== TASK STATEMENT ==
Nothing outside the range below should be printed. Output exactly the lines from the line with "is known precisely." to the line with "representation it is", both included.

[Saved entries]

****

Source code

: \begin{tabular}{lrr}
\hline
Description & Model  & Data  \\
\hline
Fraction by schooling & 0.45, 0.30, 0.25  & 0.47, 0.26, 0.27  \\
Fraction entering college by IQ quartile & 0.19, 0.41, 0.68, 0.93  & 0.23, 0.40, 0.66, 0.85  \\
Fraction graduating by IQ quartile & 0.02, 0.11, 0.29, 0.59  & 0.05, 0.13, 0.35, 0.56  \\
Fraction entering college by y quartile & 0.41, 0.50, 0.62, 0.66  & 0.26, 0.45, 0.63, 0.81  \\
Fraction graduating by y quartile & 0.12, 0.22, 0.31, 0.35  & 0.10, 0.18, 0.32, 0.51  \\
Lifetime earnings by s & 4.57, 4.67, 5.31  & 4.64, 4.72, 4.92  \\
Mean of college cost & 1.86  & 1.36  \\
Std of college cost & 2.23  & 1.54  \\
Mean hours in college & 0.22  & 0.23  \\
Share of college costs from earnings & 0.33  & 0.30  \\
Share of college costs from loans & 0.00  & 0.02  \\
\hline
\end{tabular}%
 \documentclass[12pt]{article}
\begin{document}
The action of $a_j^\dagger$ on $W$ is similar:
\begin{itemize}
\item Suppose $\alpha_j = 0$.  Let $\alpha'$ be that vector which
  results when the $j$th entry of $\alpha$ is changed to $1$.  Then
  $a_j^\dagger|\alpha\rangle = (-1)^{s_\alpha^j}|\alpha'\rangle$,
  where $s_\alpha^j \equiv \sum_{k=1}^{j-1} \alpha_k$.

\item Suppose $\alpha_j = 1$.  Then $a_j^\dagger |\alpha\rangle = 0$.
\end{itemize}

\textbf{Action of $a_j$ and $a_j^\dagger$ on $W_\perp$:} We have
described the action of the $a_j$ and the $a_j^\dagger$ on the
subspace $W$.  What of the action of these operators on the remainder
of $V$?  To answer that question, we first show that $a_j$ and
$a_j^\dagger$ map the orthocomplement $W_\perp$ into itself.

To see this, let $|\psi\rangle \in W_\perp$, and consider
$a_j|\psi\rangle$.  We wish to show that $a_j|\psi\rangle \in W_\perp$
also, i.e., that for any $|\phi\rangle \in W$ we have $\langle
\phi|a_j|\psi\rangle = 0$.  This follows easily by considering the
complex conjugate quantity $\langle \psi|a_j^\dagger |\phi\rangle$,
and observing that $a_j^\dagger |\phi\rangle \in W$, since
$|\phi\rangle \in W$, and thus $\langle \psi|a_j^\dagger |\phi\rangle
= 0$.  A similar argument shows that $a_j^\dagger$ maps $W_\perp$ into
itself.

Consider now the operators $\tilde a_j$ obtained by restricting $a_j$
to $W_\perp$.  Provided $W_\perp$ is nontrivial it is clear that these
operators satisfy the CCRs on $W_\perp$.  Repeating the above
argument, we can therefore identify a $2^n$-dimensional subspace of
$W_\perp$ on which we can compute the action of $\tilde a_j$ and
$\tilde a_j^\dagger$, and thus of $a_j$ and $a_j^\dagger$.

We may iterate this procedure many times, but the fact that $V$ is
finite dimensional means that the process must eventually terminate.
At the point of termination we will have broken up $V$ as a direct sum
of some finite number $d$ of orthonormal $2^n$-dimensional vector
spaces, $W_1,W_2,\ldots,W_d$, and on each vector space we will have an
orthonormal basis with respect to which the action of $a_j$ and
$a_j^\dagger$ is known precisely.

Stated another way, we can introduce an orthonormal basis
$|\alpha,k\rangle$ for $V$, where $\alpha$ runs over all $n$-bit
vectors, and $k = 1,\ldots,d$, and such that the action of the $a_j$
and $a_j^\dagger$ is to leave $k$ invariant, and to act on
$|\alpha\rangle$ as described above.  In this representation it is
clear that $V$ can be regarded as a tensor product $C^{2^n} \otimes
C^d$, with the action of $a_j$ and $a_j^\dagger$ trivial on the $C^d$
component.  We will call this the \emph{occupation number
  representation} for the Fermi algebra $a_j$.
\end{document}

****

== ANSWER BELOW ==
$a_j^\dagger$ is known precisely.

Stated another way, we can introduce an orthonormal basis
$|\alpha,k\rangle$ for $V$, where $\alpha$ runs over all $n$-bit
vectors, and $k = 1,\ldots,d$, and such that the action of the $a_j$
and $a_j^\dagger$ is to leave $k$ invariant, and to act on
$|\alpha\rangle$ as described above.  In this representation it is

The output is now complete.